Unlike their brown and black contemporaries on youtube, little Jamie and Allison aren't doing it for love, they have to win. In an age where upper and middle class helicopter parents are paying Olympic coaches to train their children in team sports, a 7 year old's reproduction of Annie at the school talent show just doesn't cut it. If winning means more sex in the routine, fewer clothes, no mistakes, parents are willing to teach their kids to do whatever it takes to make it happen. Good to know you've got them learning the important life lessons so early; win at all costs.
But I'm not surprised. American culture sexualizes children just as it infantilizes women every day. Bieber Fever is professed by women of all ages, male bloggers created a countdown clock to when the Olsen Twins turned 18, and as soon as girls get body hair they are learning how to remove it. We say we don't want children to be sexualized too early but we allow advertisers and media to use sex to sell EVERYTHING and then act shocked when children pick it up or parents use sex to give their kids a competitive edge in a dance competition.
This has everything to do with consumption. Who is consuming these 7 year old sexualized bodies and for what ends? We say we don't want our kids sexualized but we love to tease pre-schoolers about having boyfriends and girlfriends when they can barely talk, we make bikinis for babies, sexify children's cartoon characters and yet we still refuse to talk to our children about sex. All of this and we still feed children the myth that sexual predators are out there somewhere and not in our neighborhoods, intimate relationships, and families.
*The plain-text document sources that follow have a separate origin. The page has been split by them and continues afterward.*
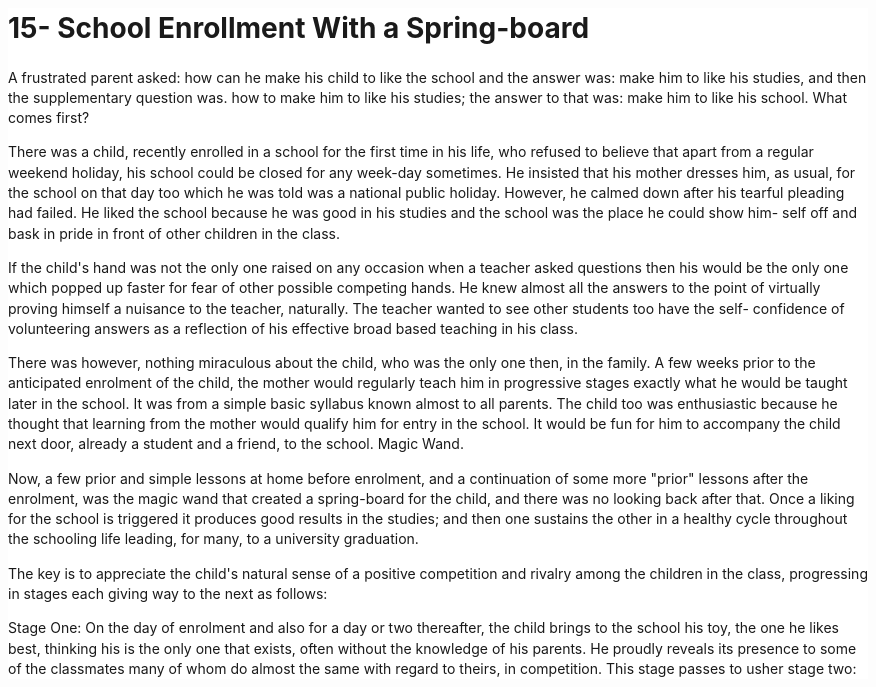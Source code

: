 15- School Enrollment With a Spring-board
=========================================

A frustrated parent asked: how can he make his child to like the school
and the answer was: make him to like his studies, and then the
supplementary question was. how to make him to like his studies; the
answer to that was: make him to like his school. What comes first?

There was a child, recently enrolled in a school for the first time in
his life, who refused to believe that apart from a regular weekend
holiday, his school could be closed for any week-day sometimes. He
insisted that his mother dresses him, as usual, for the school on that
day too which he was told was a national public holiday. However, he
calmed down after his tearful pleading had failed. He liked the school
because he was good in his studies and the school was the place he could
show him- self off and bask in pride in front of other children in the
class.

If the child's hand was not the only one raised on any occasion when a
teacher asked questions then his would be the only one which popped up
faster for fear of other possible competing hands. He knew almost all
the answers to the point of virtually proving himself a nuisance to the
teacher, naturally. The teacher wanted to see other students too have
the self- confidence of volunteering answers as a reflection of his
effective broad based teaching in his class.

There was however, nothing miraculous about the child, who was the only
one then, in the family. A few weeks prior to the anticipated enrolment
of the child, the mother would regularly teach him in progressive stages
exactly what he would be taught later in the school. It was from a
simple basic syllabus known almost to all parents. The child too was
enthusiastic because he thought that learning from the mother would
qualify him for entry in the school. It would be fun for him to
accompany the child next door, already a student and a friend, to the
school. Magic Wand.

Now, a few prior and simple lessons at home before enrolment, and a
continuation of some more "prior" lessons after the enrolment, was the
magic wand that created a spring-board for the child, and there was no
looking back after that. Once a liking for the school is triggered it
produces good results in the studies; and then one sustains the other in
a healthy cycle throughout the schooling life leading, for many, to a
university graduation.

The key is to appreciate the child's natural sense of a positive
competition and rivalry among the children in the class, progressing in
stages each giving way to the next as follows:

Stage One: On the day of enrolment and also for a day or two
thereafter, the child brings to the school his toy, the one he likes
best, thinking his is the only one that exists, often without the
knowledge of his parents. He proudly reveals its presence to some of the
classmates many of whom do almost the same with regard to theirs, in
competition. This stage passes to usher stage two:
All of this as we pretend that people who abuse children are "sick individuals" as opposed to people we know shaped by the world we created. All of this and we teach children that its their responsibility to defend themselves from "bad touches" from strangers as we dangle sexuality in their faces, or have them dance in ways that are overtly sexual. All of this and we have the audacity to pretend that none of it is connected.
What will it take for us as a society to say that we care more about people than profits? Children than competition? Where will we draw the line and begin the serious work of examining culture and the way it informs the way we behave?